У меня в работе есть интересная пациентка с нарциссическими нарушениями личности. Как-то я сказал знакомому аналитику, что в работе идет процесс нормального «отыгрывания вовне» и пациентка даже подралась в автобусе. Выражение удивления на лице коллеги, когда он услышал эти слова, породило у меня некие сомнения в моем положительном восприятии данной ситуации. Мне представлялось, что в работе наблюдался нормальный процесс психического развития пациентки, в котором «отыгрывание вовне» являлось закономерной его составляющей. Отсутствие у меня негативных чувств по поводу ее асоциального поведения казалось также вполне закономерным, хотя я и испытывал сочувствие к посторонним людям, не по своей воле втянутыми в эти отыгрывания. Тем не менее, появился вопрос — о чем говорят негативные чувства или их отсутствие у аналитика при асоциальном отыгрывании пациента вовне во время анализа? Если же смотреть на эту ситуацию шире, то «отыгрывание вовне» заставляет задуматься о соприкосновении этики и техники в аналитической работе.

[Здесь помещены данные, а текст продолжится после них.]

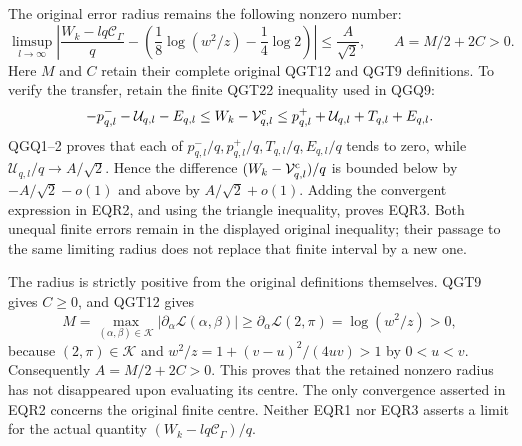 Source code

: \documentclass[11pt,a4paper]{article}
\begin{document}
The original error radius remains the following nonzero number:
\begin{equation}\tag{EQR3}
\boxed{\displaystyle
\limsup_{l\to\infty}
\left|
\frac{W_k-lq\mathcal C_\Gamma}{q}
-\left(\frac18\log(w^2/z)-\frac14\log2\right)
\right|
\leq\frac A{\sqrt2},
\qquad A=M/2+2C>0.}
\end{equation}
Here $M$ and $C$ retain their complete original QGT12 and QGT9
definitions. To verify the transfer, retain the finite QGT22
inequality used in QGQ9:
\[
-p^-_{q,l}-\mathcal U_{q,l}-E_{q,l}
\leq W_k-\mathcal V^{\rm c}_{q,l}
\leq p^+_{q,l}+\mathcal U_{q,l}+T_{q,l}+E_{q,l}.
\]
QGQ1--2 proves that each of
$p^-_{q,l}/q,p^+_{q,l}/q,T_{q,l}/q,E_{q,l}/q$ tends to zero,
while $\mathcal U_{q,l}/q\to A/\sqrt2$. Hence the difference
$(W_k-\mathcal V^{\rm c}_{q,l})/q$ is bounded below by
$-A/\sqrt2-o(1)$ and above by $A/\sqrt2+o(1)$.
Adding the convergent expression in EQR2, and using the triangle
inequality, proves EQR3. Both unequal finite errors remain in the
displayed original inequality; their passage to the same limiting
radius does not replace that finite interval by a new one.

The radius is strictly positive from the original definitions
themselves. QGT9 gives $C\geq0$, and QGT12 gives
\[
M=\max_{(\alpha,\beta)\in\mathcal K}
|\partial_\alpha\mathcal L(\alpha,\beta)|
\geq\partial_\alpha\mathcal L(2,\pi)=\log(w^2/z)>0,
\]
because $(2,\pi)\in\mathcal K$ and
$w^2/z=1+(v-u)^2/(4uv)>1$ by $0<u<v$.
Consequently $A=M/2+2C>0$. This proves that the retained
nonzero radius has not disappeared upon evaluating its centre.
The only convergence asserted in EQR2 concerns the original
finite centre. Neither EQR1 nor EQR3 asserts a limit for the
actual quantity $(W_k-lq\mathcal C_\Gamma)/q$.

\end{document}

Х. Кохут пишет, что основное сопротивление со стороны грандиозной самости обусловлено ее асоциальной природой. В анализе происходит отклонение от зеркального переноса и использование инстинктивной энергии в форме асоциального отыгрывания, которое не связано с дефектами Суперэго, а определено прорывами «вытесненных аспектов грандиозной самости». Х. Кохут рассматривает отыгрывание, вопервых, как аутопластическую активность той стадии психологического развития, на которой внешний мир еще не катектирован нарциссическим либидо и, вовторых, как форму коммуникации в архаичном восприятии мира, которое пока не позволяет провести различие между действиями и мыслями (1).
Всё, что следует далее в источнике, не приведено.